• **Work item**
In the entries below, begin at the line that has "is\_dinto as false", stop after the line that has "- **Maven**: ⚙️ 프로젝트 빌드 및 의존성 관리를 위해 사용됩니다.", and output those lines exactly with no pictures.

+++ Data for processing

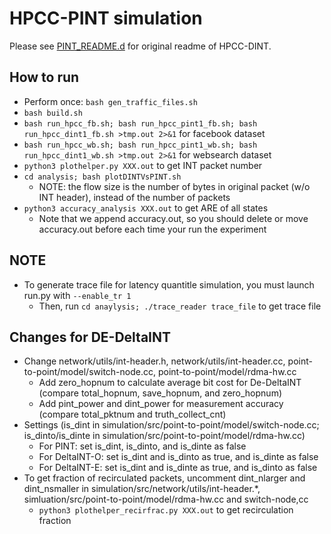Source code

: # HPCC-PINT simulation

Please see [PINT_README.d](./PINT_README.md) for original readme of HPCC-DINT.

## How to run

- Perform once: `bash gen_traffic_files.sh`
- `bash build.sh`
- `bash run_hpcc_fb.sh; bash run_hpcc_pint1_fb.sh; bash run_hpcc_dint1_fb.sh >tmp.out 2>&1` for facebook dataset
- `bash run_hpcc_wb.sh; bash run_hpcc_pint1_wb.sh; bash run_hpcc_dint1_wb.sh >tmp.out 2>&1` for websearch dataset
- `python3 plothelper.py XXX.out` to get INT packet number
- `cd analysis; bash plotDINTVsPINT.sh`
	+ NOTE: the flow size is the number of bytes in original packet (w/o INT header), instead of the number of packets
- `python3 accuracy_analysis XXX.out` to get ARE of all states
	+ Note that we append accuracy.out, so you should delete or move accuracy.out before each time your run the experiment

## NOTE

- To generate trace file for latency quantitle simulation, you must launch run.py with `--enable_tr 1`
	+ Then, run `cd anaylysis; ./trace_reader trace_file` to get trace file

## Changes for DE-DeltaINT

- Change network/utils/int-header.h, network/utils/int-header.cc, point-to-point/model/switch-node.cc, point-to-point/model/rdma-hw.cc
	+ Add zero_hopnum to calculate average bit cost for De-DeltaINT (compare total_hopnum, save_hopnum, and zero_hopnum)
	+ Add pint_power and dint_power for measurement accuracy (compare total_pktnum and truth_collect_cnt)
- Settings (is\_dint in simulation/src/point-to-point/model/switch-node.cc; is_dinto/is\_dinte in simulation/src/point-to-point/model/rdma-hw.cc)
	+ For PINT: set is\_dint, is\_dinto, and is\_dinte as false
	+ For DeltaINT-O: set is\_dint and is\_dinto as true, and is\_dinte as false
	+ For DeltaINT-E: set is\_dint and is\_dinte as true, and is\_dinto as false
- To get fraction of recirculated packets, uncomment dint_nlarger and dint_nsmaller in simulation/src/network/utils/int-header.\*, simluation/src/point-to-point/model/rdma-hw.cc and switch-node,cc
	+ `python3 plothelper_recirfrac.py XXX.out` to get recirculation fraction
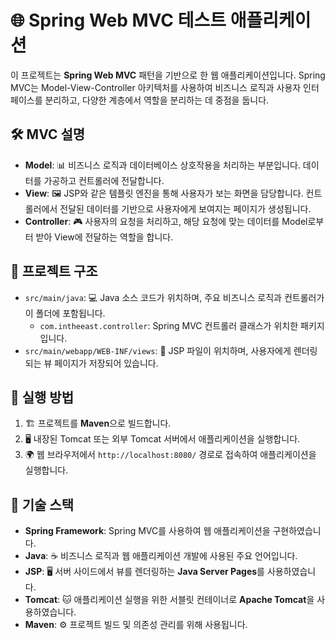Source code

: # 🌐 Spring Web MVC 테스트 애플리케이션

이 프로젝트는 **Spring Web MVC** 패턴을 기반으로 한 웹 애플리케이션입니다. Spring MVC는 Model-View-Controller 아키텍처를 사용하여 비즈니스 로직과 사용자 인터페이스를 분리하고, 다양한 계층에서 역할을 분리하는 데 중점을 둡니다.

## 🛠️ MVC 설명

- **Model**: 📊 비즈니스 로직과 데이터베이스 상호작용을 처리하는 부분입니다. 데이터를 가공하고 컨트롤러에 전달합니다.
- **View**: 🖼️ JSP와 같은 템플릿 엔진을 통해 사용자가 보는 화면을 담당합니다. 컨트롤러에서 전달된 데이터를 기반으로 사용자에게 보여지는 페이지가 생성됩니다.
- **Controller**: 🎮 사용자의 요청을 처리하고, 해당 요청에 맞는 데이터를 Model로부터 받아 View에 전달하는 역할을 합니다.

## 📂 프로젝트 구조

- `src/main/java`: 💻 Java 소스 코드가 위치하며, 주요 비즈니스 로직과 컨트롤러가 이 폴더에 포함됩니다.
  - `com.intheeast.controller`: Spring MVC 컨트롤러 클래스가 위치한 패키지입니다.
- `src/main/webapp/WEB-INF/views`: 📁 JSP 파일이 위치하며, 사용자에게 렌더링되는 뷰 페이지가 저장되어 있습니다.

## 🚀 실행 방법

1. 🏗️ 프로젝트를 **Maven**으로 빌드합니다.
2. 🖥️ 내장된 Tomcat 또는 외부 Tomcat 서버에서 애플리케이션을 실행합니다.
3. 🌍 웹 브라우저에서 `http://localhost:8080/` 경로로 접속하여 애플리케이션을 실행합니다.

## 🧰 기술 스택

- **Spring Framework**: Spring MVC를 사용하여 웹 애플리케이션을 구현하였습니다.
- **Java**: ☕ 비즈니스 로직과 웹 애플리케이션 개발에 사용된 주요 언어입니다.
- **JSP**: 🖥️ 서버 사이드에서 뷰를 렌더링하는 **Java Server Pages**를 사용하였습니다.
- **Tomcat**: 🐱 애플리케이션 실행을 위한 서블릿 컨테이너로 **Apache Tomcat**을 사용하였습니다.
- **Maven**: ⚙️ 프로젝트 빌드 및 의존성 관리를 위해 사용됩니다.
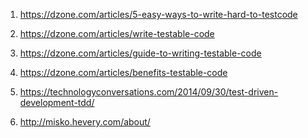 1) https://dzone.com/articles/5-easy-ways-to-write-hard-to-testcode

2) https://dzone.com/articles/write-testable-code

3) https://dzone.com/articles/guide-to-writing-testable-code

4) https://dzone.com/articles/benefits-testable-code

5) https://technologyconversations.com/2014/09/30/test-driven-development-tdd/

6) http://misko.hevery.com/about/


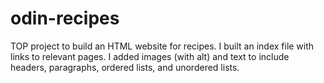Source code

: # odin-recipes
TOP project to build an HTML website for recipes. I built an index file with links to relevant pages. I added images (with alt) and text to include headers, paragraphs, ordered lists, and unordered lists.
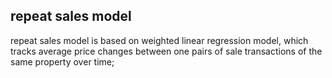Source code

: ## repeat sales model
repeat sales model is based on weighted linear regression model, which tracks average price changes between one pairs of sale transactions of the same property over time;


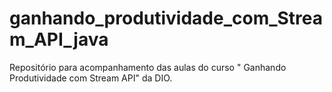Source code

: # ganhando_produtividade_com_Stream_API_java
Repositório para acompanhamento das aulas do curso " Ganhando Produtividade com Stream API" da DIO.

++++++

• **Your solution**
	+ For DeltaINT-E: set is\_dint and is\_dinte as true, and is\_dinto as false
- To get fraction of recirculated packets, uncomment dint_nlarger and dint_nsmaller in simulation/src/network/utils/int-header.\*, simluation/src/point-to-point/model/rdma-hw.cc and switch-node,cc
	+ `python3 plothelper_recirfrac.py XXX.out` to get recirculation fraction
Source code

: # 🌐 Spring Web MVC 테스트 애플리케이션

이 프로젝트는 **Spring Web MVC** 패턴을 기반으로 한 웹 애플리케이션입니다. Spring MVC는 Model-View-Controller 아키텍처를 사용하여 비즈니스 로직과 사용자 인터페이스를 분리하고, 다양한 계층에서 역할을 분리하는 데 중점을 둡니다.

## 🛠️ MVC 설명

- **Model**: 📊 비즈니스 로직과 데이터베이스 상호작용을 처리하는 부분입니다. 데이터를 가공하고 컨트롤러에 전달합니다.
- **View**: 🖼️ JSP와 같은 템플릿 엔진을 통해 사용자가 보는 화면을 담당합니다. 컨트롤러에서 전달된 데이터를 기반으로 사용자에게 보여지는 페이지가 생성됩니다.
- **Controller**: 🎮 사용자의 요청을 처리하고, 해당 요청에 맞는 데이터를 Model로부터 받아 View에 전달하는 역할을 합니다.

## 📂 프로젝트 구조

- `src/main/java`: 💻 Java 소스 코드가 위치하며, 주요 비즈니스 로직과 컨트롤러가 이 폴더에 포함됩니다.
  - `com.intheeast.controller`: Spring MVC 컨트롤러 클래스가 위치한 패키지입니다.
- `src/main/webapp/WEB-INF/views`: 📁 JSP 파일이 위치하며, 사용자에게 렌더링되는 뷰 페이지가 저장되어 있습니다.

## 🚀 실행 방법

1. 🏗️ 프로젝트를 **Maven**으로 빌드합니다.
2. 🖥️ 내장된 Tomcat 또는 외부 Tomcat 서버에서 애플리케이션을 실행합니다.
3. 🌍 웹 브라우저에서 `http://localhost:8080/` 경로로 접속하여 애플리케이션을 실행합니다.

## 🧰 기술 스택

- **Spring Framework**: Spring MVC를 사용하여 웹 애플리케이션을 구현하였습니다.
- **Java**: ☕ 비즈니스 로직과 웹 애플리케이션 개발에 사용된 주요 언어입니다.
- **JSP**: 🖥️ 서버 사이드에서 뷰를 렌더링하는 **Java Server Pages**를 사용하였습니다.
- **Tomcat**: 🐱 애플리케이션 실행을 위한 서블릿 컨테이너로 **Apache Tomcat**을 사용하였습니다.
- **Maven**: ⚙️ 프로젝트 빌드 및 의존성 관리를 위해 사용됩니다.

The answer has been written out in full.